Raman is the cautionary tale that doubles as a prospectus. Now 21 and from a lower-middle-class family in a small city, he was treated with oral bronchodilators by a succession of GPs throughout a childhood of symptoms—until he wandered into a “Right to Inhalation” camp and was started, with proper education, on an ICS-LABA inhaler. At follow-up his symptoms had vanished and his lung function had climbed. He left with one unanswerable question: who is to account for the 21 years he spent breathing at half capacity, when he might have lived a normal life all along?

A protocol for Monday morning

The remedy requires no new drug, no new machine and no new guideline—only the will to apply the old ones. A general practitioner or paediatrician could adopt the following on Monday morning.

1. Name the pattern. Recurrent wheeze, nocturnal cough, exercise limitation and a clear response to bronchodilators is asthma until proved otherwise. Write the word in the notes—and say it to the parent.

2. Trial the treatment. Where spirometry is unavailable, a supervised trial of low-dose inhaled corticosteroid over two to three months is both treatment and diagnostic test; unmistakable improvement confirms the diagnosis.

3. Demote the antibiotic. Reserve antibiotics for genuine bacterial infection. A wheezing child without fever or focal signs almost never needs one.
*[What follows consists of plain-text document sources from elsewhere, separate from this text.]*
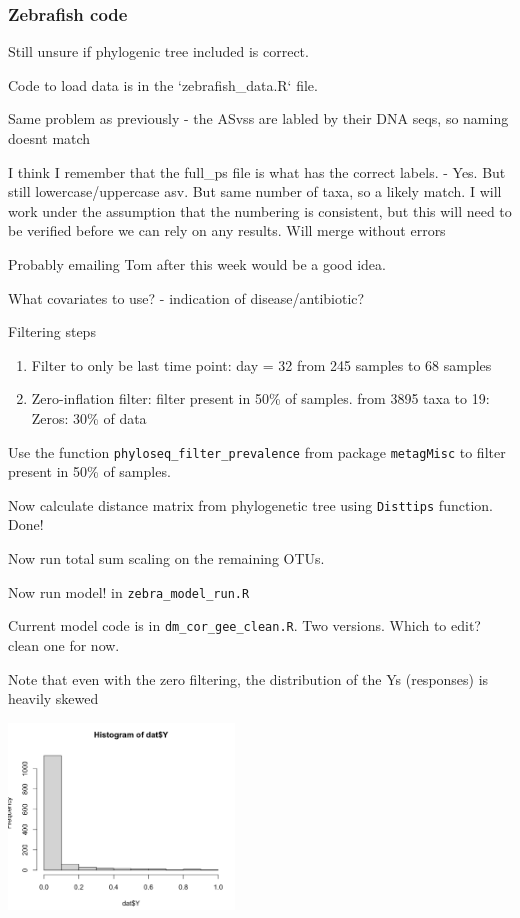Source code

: \documentclass[10pt]{article}
\begin{document}
\subsubsection*{Zebrafish code}

Still unsure if phylogenic tree included is correct.

Code to load data is in the `zebrafish\_data.R` file.

Same problem as previously - the ASvss are labled by their DNA seqs, so naming doesnt match

I think I remember that the full\_ps file is what has the correct labels. - Yes. But still lowercase/uppercase asv. But same number of taxa, so a likely match. I will work under the assumption that the numbering is consistent, but this will need to be verified before we can rely on any results. Will merge without errors

Probably emailing Tom after this week would be a good idea.

What covariates to use? - indication of disease/antibiotic?

Filtering steps
\begin{enumerate}
  \item Filter to only be last time point: day = 32 from 245 samples to 68 samples
  \item Zero-inflation filter: filter present in 50\% of samples.  from 3895 taxa to 19: Zeros: 30\% of data
\end{enumerate}

Use the function \texttt{phyloseq\_filter\_prevalence} from package \texttt{metagMisc} to filter present in 50\% of samples.

Now calculate distance matrix from phylogenetic tree using \texttt{Disttips} function. Done!


Now run total sum scaling on the remaining OTUs.

Now run model! in \texttt{zebra\_model\_run.R}

Current model code is in \texttt{dm\_cor\_gee\_clean.R}. Two versions. Which to edit? clean one for now.

Note that even with the zero filtering, the distribution of the Ys (responses) is heavily skewed

\includegraphics[width=0.45\textwidth]{img/Progress_Report-ce0570ff.png}
\end{document}
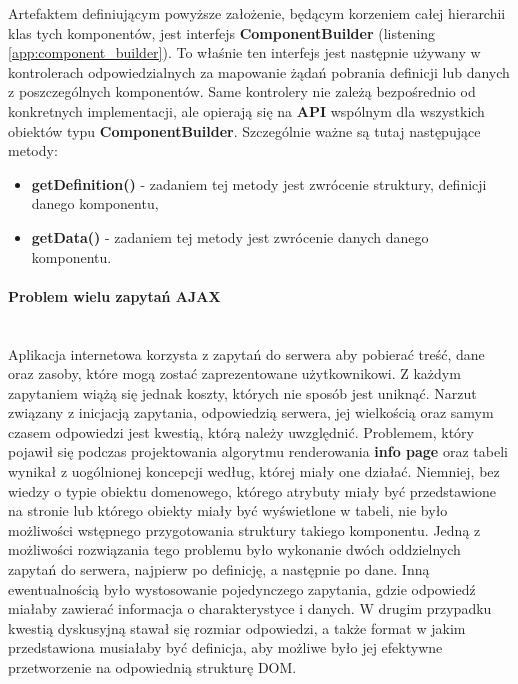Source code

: 	Artefaktem definiującym powyższe założenie, będącym korzeniem całej hierarchii klas tych komponentów, jest interfejs \textbf{ComponentBuilder} (listening \ref{app:component_builder}). To właśnie ten interfejs jest następnie używany w kontrolerach odpowiedzialnych za mapowanie żądań pobrania definicji lub danych z poszczególnych komponentów. Same kontrolery nie zależą bezpośrednio od konkretnych implementacji, ale opierają się na \textbf{API} wspólnym dla wszystkich obiektów typu \textbf{ComponentBuilder}. Szczególnie ważne są tutaj następujące metody:
	\begin{itemize}
		\item \textbf{getDefinition()} - zadaniem tej metody jest zwrócenie struktury, definicji danego komponentu,
		\item \textbf{getData()} - zadaniem tej metody jest zwrócenie danych danego komponentu.
	\end{itemize}
	
	
	\paragraph{Problem wielu zapytań AJAX} \hspace{0pt} \\
	Aplikacja internetowa korzysta z zapytań do serwera aby pobierać treść, dane oraz zasoby, które mogą zostać zaprezentowane użytkownikowi. Z każdym zapytaniem wiążą się jednak koszty, których nie sposób jest uniknąć. Narzut związany z inicjacją zapytania, odpowiedzią serwera, jej wielkością oraz samym czasem odpowiedzi jest kwestią, którą należy uwzględnić. Problemem, który pojawił się podczas projektowania algorytmu renderowania \textbf{info page} oraz tabeli wynikał z uogólnionej koncepcji według, której miały one działać. Niemniej, bez wiedzy o typie obiektu domenowego, którego atrybuty miały być przedstawione na stronie lub którego obiekty miały być wyświetlone w tabeli, nie było możliwości wstępnego przygotowania struktury takiego komponentu. Jedną z możliwości rozwiązania tego problemu było wykonanie dwóch oddzielnych zapytań do serwera, najpierw po definicję, a następnie po dane. Inną ewentualnością było wystosowanie pojedynczego zapytania, gdzie odpowiedź miałaby zawierać informacja o charakterystyce i danych. W drugim przypadku kwestią dyskusyjną stawał się rozmiar odpowiedzi, a także format w jakim przedstawiona musiałaby być definicja, aby możliwe było jej efektywne przetworzenie na odpowiednią strukturę DOM.  
	
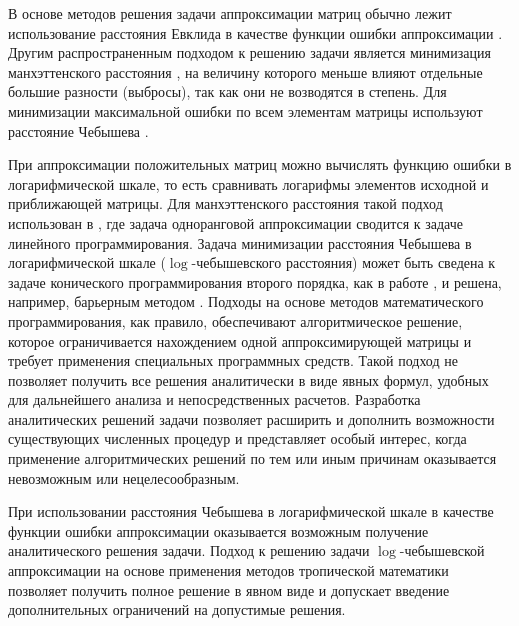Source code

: \documentclass[specialist,
               substylefile = spbu.rtx,
               subf,href,colorlinks=true, 12pt]{disser}
\theoremstyle{definition}
\begin{document}
В основе методов решения задачи аппроксимации матриц обычно лежит использование расстояния Евклида в качестве функции ошибки аппроксимации \cite{Saaty1993Prinyatie,Srebro2003Weighted, Shen2008Sparse,Feldman2015MoreConstraints}. 
Другим распространенным подходом к решению задачи является минимизация манхэттенского расстояния \cite{Chandrasekaran2011Rank,Kyrillidis2018Simple}, на величину которого меньше влияют отдельные большие разности (выбросы), так как они не возводятся в степень.  
Для минимизации максимальной ошибки по всем элементам матрицы используют расстояние Чебышева \cite{Kyrillidis2018Simple,Gillis2019LowRank}.


При аппроксимации положительных матриц можно вычислять функцию ошибки в логарифмической шкале, то есть сравнивать логарифмы элементов исходной и приближающей матрицы. Для манхэттенского расстояния такой подход использован в \cite{Panyukov2018Approximation}, где задача одноранговой аппроксимации сводится к задаче линейного программирования. 
Задача минимизации расстояния Чебышева в логарифмической шкале ($\log$-че\-бы\-шевско\-го расстояния) может быть сведена к задаче конического программирования второго порядка, как в работе \cite{Lobo1998Applications}, и решена, например, барьерным методом \cite{Boyd2004Convex}.
Подходы на основе методов математического программирования, как правило, обеспечивают алгоритмическое решение, которое ограничивается  нахождением одной аппроксимирующей матрицы и требует применения специальных программных средств. Такой подход не позволяет получить все решения аналитически в виде явных формул, удобных для дальнейшего анализа и непосредственных расчетов. 
Разработка аналитических решений задачи позволяет расширить и дополнить возможности существующих численных процедур и
представляет особый интерес, когда применение алгоритмических решений по тем или иным причинам оказывается невозможным или нецелесообразным.

При использовании расстояния Чебышева в логарифмической шкале в качестве функции ошибки аппроксимации оказывается возможным получение аналитического решения задачи.
Подход к решению задачи $\log$-чебышевской аппроксимации 
на основе применения методов тропической математики позволяет получить полное решение в явном виде и допускает введение дополнительных ограничений на допустимые решения.
\end{document}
4. Counsel the fear directly. Spend the minutes. Explain that inhaled steroids act locally, in microgram doses, and that the height “cost” is about a centimetre weighed against a lifetime of controlled breathing.

5. Teach the device, then follow up. Demonstrate the inhaler and spacer, watch the child use it, and book a review. Asthma is managed over time, not cured in a single visit.

The uncomfortable truth

None of this is unknown to the doctors who fail to do it. That is the uncomfortable truth at the centre of India’s paediatric asthma problem: most clinicians can recite the guidance and still prescribe the antibiotic, because the parent expects it, because the steroid frightens the parent, and because nobody—least of all an industry that earns more from a lifetime of nebuliser refills than from a patient educated into independence—has done the dull, unprofitable work of changing the parent’s mind. The fix is almost free. It costs a sentence said out loud, early, and the patience to say it well. India’s children have waited long enough to hear it.